Read the records below and copy each line that contains "noindent".

Saved data entries:

↓↓↓

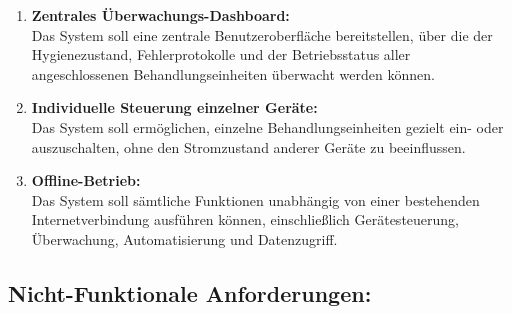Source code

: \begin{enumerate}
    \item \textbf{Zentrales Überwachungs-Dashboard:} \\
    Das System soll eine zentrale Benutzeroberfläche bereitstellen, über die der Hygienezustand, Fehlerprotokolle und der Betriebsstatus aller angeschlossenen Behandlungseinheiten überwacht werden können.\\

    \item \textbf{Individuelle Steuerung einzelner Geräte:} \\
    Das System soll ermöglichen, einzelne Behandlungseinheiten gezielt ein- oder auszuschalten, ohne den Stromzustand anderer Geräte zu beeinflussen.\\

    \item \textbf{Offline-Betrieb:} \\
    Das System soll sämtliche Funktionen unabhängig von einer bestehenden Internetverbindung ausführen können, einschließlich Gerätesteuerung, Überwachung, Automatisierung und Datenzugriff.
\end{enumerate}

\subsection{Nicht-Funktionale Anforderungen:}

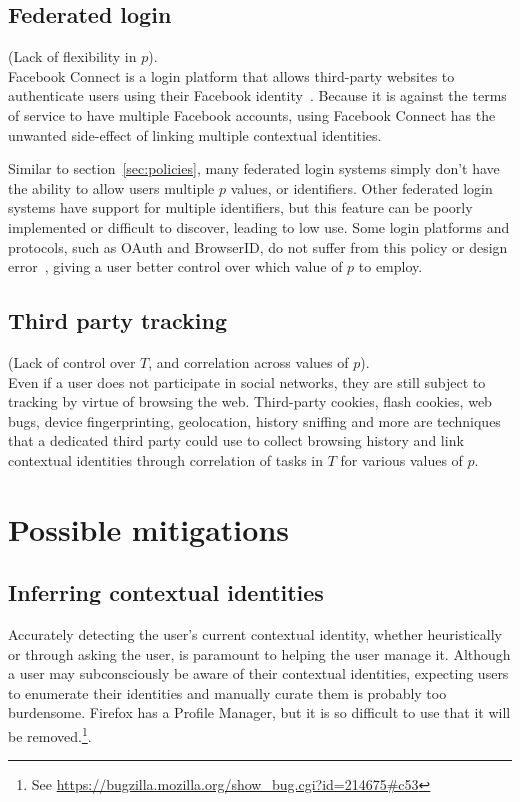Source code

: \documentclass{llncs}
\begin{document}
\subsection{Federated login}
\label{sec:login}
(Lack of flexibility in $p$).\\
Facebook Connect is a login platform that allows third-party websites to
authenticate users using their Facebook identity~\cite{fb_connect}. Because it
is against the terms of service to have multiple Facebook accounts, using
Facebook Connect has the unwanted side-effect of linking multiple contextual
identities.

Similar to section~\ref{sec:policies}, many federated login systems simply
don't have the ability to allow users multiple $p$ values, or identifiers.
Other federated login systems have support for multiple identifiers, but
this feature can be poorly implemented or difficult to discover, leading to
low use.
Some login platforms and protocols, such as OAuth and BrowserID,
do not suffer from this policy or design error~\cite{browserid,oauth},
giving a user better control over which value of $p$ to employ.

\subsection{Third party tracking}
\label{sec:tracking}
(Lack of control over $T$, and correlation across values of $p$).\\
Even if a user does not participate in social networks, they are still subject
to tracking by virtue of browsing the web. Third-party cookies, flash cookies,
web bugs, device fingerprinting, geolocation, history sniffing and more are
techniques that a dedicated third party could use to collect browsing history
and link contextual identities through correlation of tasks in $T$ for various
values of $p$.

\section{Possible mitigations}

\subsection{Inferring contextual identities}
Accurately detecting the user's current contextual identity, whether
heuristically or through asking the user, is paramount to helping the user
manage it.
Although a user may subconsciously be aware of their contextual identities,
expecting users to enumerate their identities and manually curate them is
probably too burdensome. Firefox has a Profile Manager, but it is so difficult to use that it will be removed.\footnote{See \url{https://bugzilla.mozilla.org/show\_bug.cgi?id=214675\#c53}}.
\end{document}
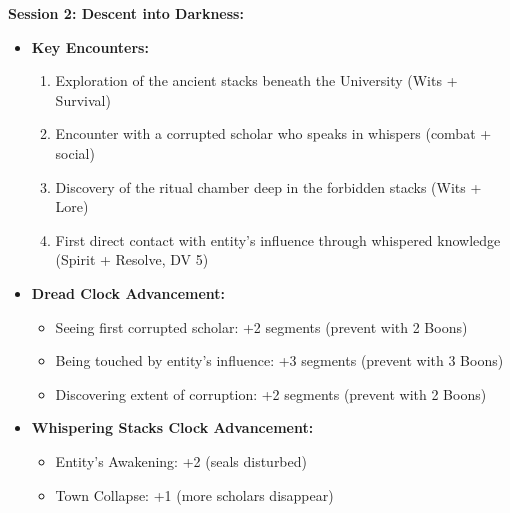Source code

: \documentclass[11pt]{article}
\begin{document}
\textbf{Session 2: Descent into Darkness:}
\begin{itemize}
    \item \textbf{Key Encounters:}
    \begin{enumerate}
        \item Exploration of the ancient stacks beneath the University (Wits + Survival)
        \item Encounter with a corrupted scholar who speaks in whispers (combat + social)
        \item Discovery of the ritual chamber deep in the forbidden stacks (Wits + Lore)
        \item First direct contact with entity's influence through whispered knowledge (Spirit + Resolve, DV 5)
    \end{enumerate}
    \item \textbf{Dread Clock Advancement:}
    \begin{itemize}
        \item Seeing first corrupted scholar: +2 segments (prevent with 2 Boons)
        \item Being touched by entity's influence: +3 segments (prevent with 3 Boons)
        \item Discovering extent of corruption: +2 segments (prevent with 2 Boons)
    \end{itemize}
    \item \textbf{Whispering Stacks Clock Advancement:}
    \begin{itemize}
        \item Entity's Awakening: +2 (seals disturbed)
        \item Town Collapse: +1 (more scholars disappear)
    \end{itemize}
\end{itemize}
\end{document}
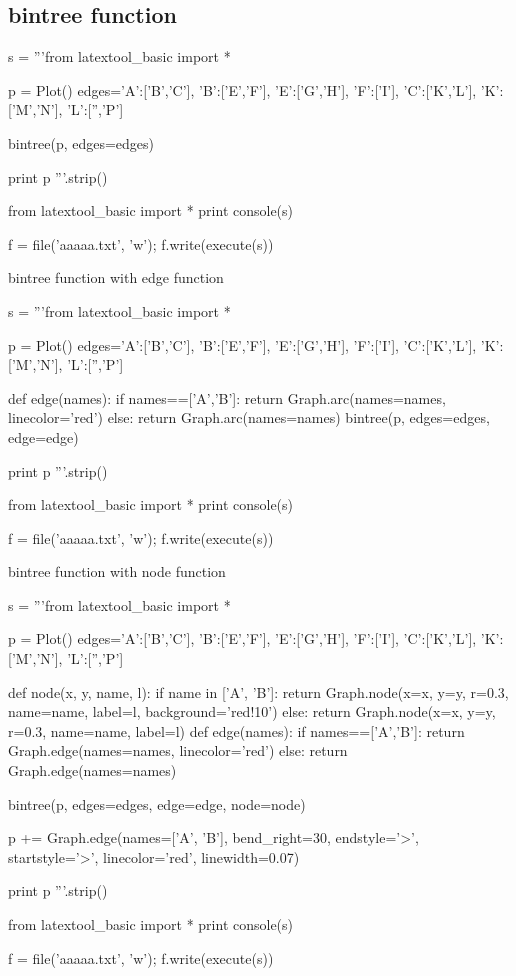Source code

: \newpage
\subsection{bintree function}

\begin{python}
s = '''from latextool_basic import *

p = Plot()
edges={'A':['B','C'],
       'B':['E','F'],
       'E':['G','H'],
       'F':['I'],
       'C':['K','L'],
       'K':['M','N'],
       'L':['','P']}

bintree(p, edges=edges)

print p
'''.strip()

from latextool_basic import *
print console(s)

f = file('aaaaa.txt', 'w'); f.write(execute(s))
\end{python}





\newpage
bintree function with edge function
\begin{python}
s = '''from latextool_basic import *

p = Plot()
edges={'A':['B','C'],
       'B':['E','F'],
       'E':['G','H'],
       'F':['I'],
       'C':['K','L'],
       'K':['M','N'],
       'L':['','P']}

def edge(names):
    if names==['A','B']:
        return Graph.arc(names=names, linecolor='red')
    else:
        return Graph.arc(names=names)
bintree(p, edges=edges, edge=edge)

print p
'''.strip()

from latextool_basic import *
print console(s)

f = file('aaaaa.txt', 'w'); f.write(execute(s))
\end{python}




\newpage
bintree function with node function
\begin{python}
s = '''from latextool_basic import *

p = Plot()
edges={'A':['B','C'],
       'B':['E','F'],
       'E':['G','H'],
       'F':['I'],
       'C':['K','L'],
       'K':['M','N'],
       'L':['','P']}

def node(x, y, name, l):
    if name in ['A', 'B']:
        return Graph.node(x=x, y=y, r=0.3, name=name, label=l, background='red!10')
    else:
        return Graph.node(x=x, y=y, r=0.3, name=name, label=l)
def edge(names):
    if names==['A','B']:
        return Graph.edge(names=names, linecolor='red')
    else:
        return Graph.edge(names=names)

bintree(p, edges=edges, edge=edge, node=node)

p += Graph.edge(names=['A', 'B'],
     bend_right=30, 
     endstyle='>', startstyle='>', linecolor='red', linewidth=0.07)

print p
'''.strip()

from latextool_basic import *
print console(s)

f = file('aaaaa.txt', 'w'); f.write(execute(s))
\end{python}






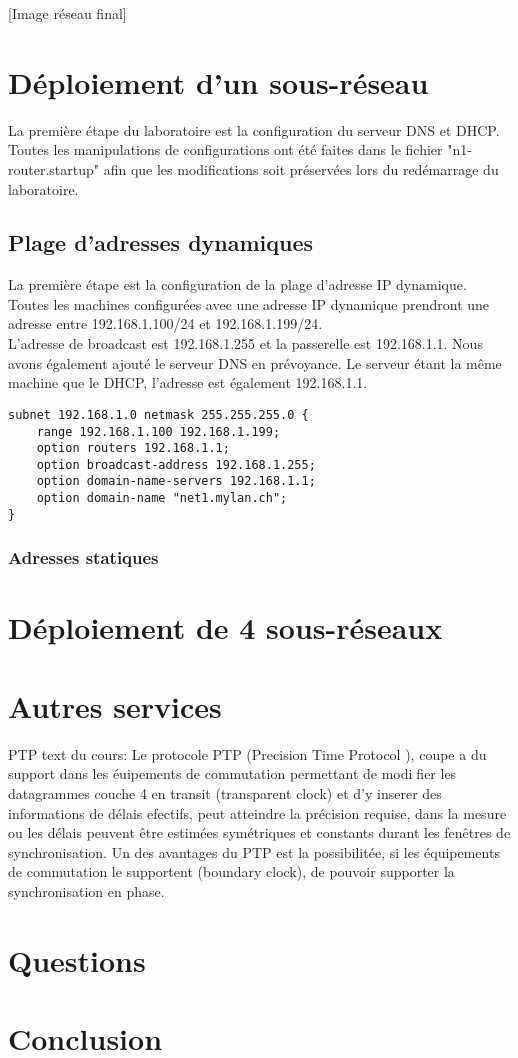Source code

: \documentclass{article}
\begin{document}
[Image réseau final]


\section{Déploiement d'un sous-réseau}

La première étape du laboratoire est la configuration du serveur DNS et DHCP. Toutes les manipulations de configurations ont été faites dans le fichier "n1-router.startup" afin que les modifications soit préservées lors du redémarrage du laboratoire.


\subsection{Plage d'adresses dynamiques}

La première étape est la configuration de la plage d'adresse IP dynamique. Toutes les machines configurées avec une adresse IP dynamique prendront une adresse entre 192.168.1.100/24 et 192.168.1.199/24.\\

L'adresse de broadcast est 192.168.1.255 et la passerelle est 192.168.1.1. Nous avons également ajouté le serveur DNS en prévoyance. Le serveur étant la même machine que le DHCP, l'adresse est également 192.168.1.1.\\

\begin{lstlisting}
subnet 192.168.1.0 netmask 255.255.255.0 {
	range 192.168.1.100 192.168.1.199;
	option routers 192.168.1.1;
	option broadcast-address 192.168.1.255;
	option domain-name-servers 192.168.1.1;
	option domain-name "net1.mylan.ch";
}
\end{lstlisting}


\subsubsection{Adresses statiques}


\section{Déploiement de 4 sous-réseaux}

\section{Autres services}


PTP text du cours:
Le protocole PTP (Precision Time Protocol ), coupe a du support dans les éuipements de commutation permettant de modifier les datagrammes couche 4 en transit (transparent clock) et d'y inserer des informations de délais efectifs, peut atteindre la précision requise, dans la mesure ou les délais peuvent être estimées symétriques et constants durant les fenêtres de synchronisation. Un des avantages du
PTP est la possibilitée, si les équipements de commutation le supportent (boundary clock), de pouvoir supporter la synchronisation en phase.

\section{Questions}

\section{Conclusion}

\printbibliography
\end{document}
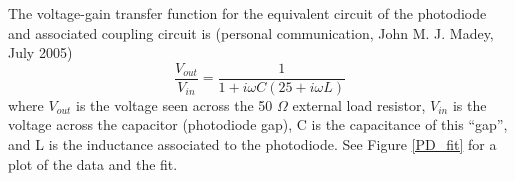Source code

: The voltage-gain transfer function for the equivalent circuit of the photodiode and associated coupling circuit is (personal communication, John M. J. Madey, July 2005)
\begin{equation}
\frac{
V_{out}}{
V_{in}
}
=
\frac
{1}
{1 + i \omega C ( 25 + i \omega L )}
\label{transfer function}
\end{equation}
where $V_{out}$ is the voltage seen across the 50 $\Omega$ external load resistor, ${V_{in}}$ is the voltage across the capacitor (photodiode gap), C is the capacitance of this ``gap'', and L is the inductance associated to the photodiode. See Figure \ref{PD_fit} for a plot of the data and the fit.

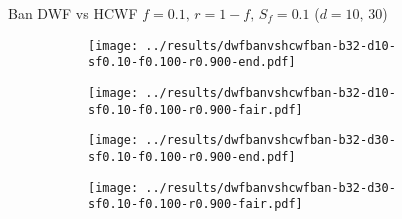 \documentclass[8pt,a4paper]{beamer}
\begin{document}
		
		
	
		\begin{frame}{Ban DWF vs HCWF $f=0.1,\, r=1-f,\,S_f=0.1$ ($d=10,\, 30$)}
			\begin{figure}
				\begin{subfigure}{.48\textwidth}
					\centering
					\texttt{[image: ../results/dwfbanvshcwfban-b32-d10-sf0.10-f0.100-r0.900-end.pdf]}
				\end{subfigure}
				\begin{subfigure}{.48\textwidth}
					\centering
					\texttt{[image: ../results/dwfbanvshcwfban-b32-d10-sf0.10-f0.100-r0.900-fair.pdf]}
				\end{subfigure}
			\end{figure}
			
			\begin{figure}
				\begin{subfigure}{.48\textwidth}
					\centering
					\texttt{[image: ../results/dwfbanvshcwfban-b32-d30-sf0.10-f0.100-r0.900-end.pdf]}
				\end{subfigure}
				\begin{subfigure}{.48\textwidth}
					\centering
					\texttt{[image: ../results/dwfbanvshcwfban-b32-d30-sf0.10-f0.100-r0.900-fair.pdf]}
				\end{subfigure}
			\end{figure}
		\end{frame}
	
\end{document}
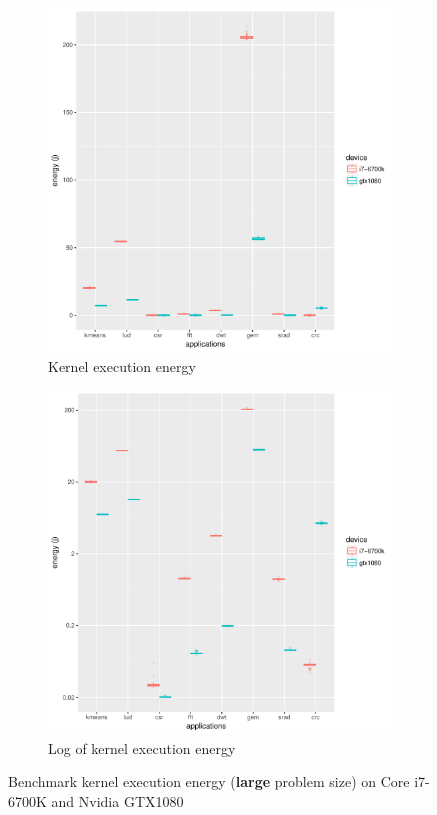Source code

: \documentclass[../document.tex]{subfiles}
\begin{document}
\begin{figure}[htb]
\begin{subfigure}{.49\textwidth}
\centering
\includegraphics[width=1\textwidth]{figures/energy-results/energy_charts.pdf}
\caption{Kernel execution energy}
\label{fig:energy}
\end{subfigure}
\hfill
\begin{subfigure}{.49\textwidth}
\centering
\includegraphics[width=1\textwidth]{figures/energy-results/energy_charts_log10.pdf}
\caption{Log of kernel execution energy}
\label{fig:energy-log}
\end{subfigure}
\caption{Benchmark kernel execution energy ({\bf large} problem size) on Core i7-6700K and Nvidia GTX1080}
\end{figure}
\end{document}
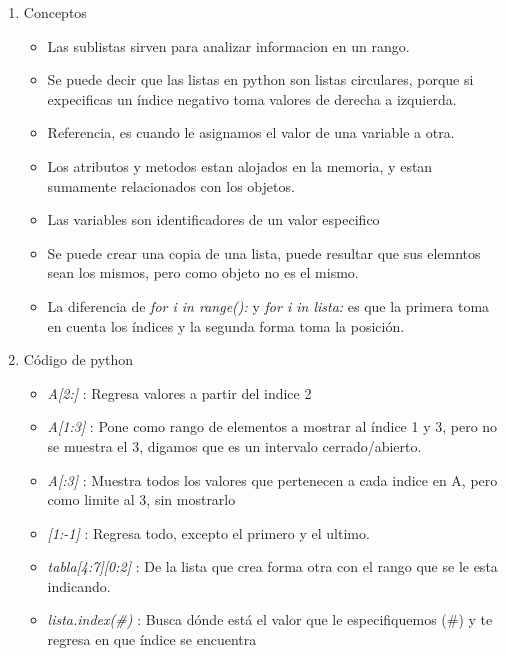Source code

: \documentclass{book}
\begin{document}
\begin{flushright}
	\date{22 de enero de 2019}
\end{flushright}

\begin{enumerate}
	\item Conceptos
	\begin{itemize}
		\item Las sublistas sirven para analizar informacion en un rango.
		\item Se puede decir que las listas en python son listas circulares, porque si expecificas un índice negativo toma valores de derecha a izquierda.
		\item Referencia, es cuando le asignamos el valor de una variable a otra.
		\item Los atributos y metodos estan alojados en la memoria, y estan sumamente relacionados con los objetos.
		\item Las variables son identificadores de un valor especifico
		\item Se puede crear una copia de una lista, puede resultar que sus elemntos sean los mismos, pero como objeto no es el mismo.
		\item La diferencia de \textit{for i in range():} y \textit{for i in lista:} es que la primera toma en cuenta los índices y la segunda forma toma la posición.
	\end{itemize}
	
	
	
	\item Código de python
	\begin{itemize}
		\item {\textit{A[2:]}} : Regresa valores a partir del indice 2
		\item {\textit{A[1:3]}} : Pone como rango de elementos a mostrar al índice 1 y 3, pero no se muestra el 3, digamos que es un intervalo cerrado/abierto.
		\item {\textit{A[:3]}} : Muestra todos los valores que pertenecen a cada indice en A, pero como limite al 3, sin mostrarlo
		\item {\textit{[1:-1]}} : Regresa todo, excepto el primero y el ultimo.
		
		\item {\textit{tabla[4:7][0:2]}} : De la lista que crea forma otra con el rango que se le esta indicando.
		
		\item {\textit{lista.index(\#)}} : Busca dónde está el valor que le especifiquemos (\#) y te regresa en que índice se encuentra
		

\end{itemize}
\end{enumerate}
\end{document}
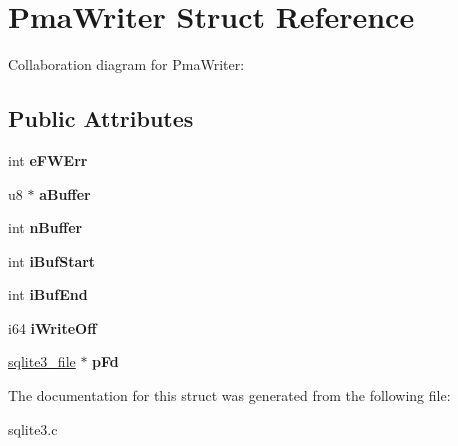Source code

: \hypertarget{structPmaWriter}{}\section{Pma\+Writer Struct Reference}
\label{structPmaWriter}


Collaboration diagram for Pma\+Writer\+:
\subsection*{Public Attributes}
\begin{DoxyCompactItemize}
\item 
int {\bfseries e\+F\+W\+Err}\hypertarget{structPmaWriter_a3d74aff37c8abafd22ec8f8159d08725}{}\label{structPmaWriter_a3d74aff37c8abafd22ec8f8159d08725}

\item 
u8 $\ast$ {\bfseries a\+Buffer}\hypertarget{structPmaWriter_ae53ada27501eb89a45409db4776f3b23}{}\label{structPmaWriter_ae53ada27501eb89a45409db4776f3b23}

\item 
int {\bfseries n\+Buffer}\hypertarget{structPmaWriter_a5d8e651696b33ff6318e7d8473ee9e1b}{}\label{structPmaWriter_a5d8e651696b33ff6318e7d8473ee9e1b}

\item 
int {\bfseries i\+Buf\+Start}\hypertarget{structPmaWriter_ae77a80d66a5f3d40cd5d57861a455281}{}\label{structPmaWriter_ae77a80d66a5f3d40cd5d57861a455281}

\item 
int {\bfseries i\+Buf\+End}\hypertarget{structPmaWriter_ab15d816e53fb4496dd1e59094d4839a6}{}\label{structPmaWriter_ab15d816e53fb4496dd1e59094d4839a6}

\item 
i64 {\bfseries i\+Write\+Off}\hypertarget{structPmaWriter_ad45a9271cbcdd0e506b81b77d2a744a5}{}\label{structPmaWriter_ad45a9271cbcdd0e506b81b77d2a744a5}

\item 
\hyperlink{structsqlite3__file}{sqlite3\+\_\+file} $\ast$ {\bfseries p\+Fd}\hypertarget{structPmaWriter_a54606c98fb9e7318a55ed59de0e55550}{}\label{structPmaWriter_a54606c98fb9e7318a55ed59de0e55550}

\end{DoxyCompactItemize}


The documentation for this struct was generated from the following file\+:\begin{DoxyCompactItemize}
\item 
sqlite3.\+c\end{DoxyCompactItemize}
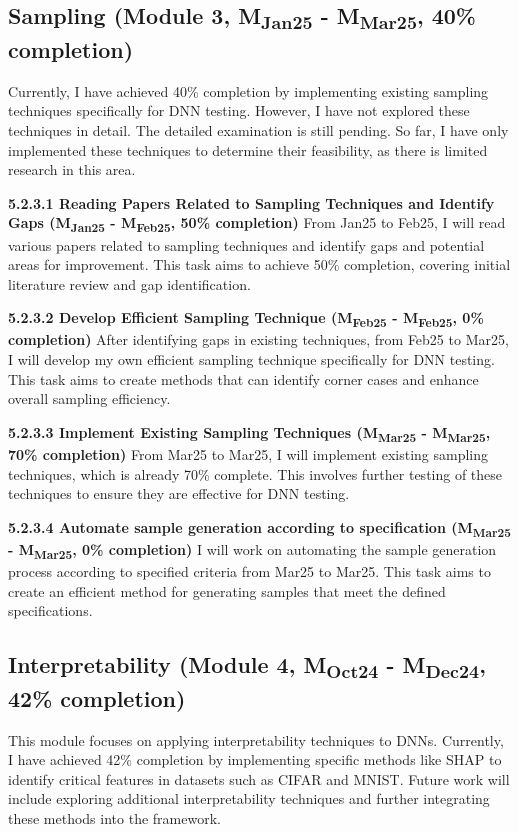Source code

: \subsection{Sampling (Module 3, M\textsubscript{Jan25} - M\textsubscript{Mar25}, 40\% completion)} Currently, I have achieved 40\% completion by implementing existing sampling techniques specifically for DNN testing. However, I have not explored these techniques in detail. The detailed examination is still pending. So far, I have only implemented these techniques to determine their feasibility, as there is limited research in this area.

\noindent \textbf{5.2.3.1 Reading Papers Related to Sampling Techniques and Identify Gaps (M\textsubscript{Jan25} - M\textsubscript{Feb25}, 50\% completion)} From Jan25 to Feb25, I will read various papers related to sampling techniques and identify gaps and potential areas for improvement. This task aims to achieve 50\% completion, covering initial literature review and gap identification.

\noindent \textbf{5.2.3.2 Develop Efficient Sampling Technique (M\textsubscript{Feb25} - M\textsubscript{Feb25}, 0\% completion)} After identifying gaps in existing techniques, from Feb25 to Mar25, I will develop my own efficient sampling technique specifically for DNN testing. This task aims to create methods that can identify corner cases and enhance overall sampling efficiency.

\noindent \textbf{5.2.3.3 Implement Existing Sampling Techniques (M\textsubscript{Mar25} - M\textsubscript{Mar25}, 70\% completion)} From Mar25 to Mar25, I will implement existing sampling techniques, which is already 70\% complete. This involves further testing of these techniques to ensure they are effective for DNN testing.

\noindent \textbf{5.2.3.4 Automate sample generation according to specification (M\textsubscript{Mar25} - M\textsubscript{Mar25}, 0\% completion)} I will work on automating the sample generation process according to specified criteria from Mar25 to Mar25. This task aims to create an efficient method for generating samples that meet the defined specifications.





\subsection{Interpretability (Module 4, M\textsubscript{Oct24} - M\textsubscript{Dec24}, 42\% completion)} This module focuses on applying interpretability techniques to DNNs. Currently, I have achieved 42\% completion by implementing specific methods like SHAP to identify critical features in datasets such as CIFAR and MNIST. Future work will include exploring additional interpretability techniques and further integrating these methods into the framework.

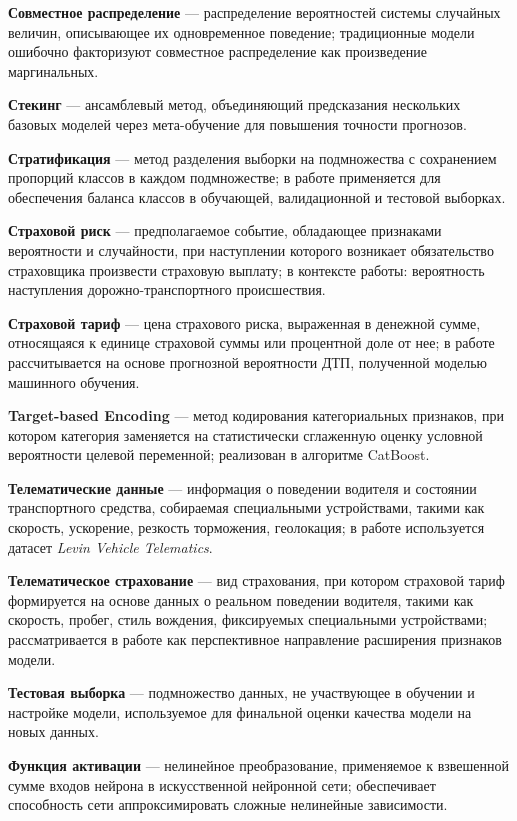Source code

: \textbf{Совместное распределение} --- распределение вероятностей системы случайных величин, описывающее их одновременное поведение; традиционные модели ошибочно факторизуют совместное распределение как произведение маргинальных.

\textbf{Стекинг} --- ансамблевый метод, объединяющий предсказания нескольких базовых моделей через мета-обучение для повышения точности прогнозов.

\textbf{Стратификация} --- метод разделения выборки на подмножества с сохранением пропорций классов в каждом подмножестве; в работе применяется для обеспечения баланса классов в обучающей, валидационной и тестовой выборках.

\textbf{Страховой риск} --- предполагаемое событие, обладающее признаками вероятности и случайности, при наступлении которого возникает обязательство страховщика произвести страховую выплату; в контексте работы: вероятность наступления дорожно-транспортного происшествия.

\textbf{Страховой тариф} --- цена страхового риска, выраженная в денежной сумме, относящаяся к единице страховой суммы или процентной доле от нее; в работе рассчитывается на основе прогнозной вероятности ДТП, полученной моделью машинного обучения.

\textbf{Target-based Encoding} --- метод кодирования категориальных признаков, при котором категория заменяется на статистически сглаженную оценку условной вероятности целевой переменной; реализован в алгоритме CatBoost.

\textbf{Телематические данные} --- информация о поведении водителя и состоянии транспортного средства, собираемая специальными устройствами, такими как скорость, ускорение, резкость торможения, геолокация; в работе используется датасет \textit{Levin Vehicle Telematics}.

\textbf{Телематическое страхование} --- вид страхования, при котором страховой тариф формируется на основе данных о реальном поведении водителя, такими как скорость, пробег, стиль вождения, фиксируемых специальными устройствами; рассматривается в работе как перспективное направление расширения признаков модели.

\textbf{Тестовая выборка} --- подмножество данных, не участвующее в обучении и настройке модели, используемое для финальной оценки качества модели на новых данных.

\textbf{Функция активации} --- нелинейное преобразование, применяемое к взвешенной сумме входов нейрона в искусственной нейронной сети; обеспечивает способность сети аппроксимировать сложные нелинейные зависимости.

↑↑↑

● **Answer section**:
\noindent \textbf{5.2.3.1 Reading Papers Related to Sampling Techniques and Identify Gaps (M\textsubscript{Jan25} - M\textsubscript{Feb25}, 50\% completion)} From Jan25 to Feb25, I will read various papers related to sampling techniques and identify gaps and potential areas for improvement. This task aims to achieve 50\% completion, covering initial literature review and gap identification.
\noindent \textbf{5.2.3.2 Develop Efficient Sampling Technique (M\textsubscript{Feb25} - M\textsubscript{Feb25}, 0\% completion)} After identifying gaps in existing techniques, from Feb25 to Mar25, I will develop my own efficient sampling technique specifically for DNN testing. This task aims to create methods that can identify corner cases and enhance overall sampling efficiency.
\noindent \textbf{5.2.3.3 Implement Existing Sampling Techniques (M\textsubscript{Mar25} - M\textsubscript{Mar25}, 70\% completion)} From Mar25 to Mar25, I will implement existing sampling techniques, which is already 70\% complete. This involves further testing of these techniques to ensure they are effective for DNN testing.
\noindent \textbf{5.2.3.4 Automate sample generation according to specification (M\textsubscript{Mar25} - M\textsubscript{Mar25}, 0\% completion)} I will work on automating the sample generation process according to specified criteria from Mar25 to Mar25. This task aims to create an efficient method for generating samples that meet the defined specifications.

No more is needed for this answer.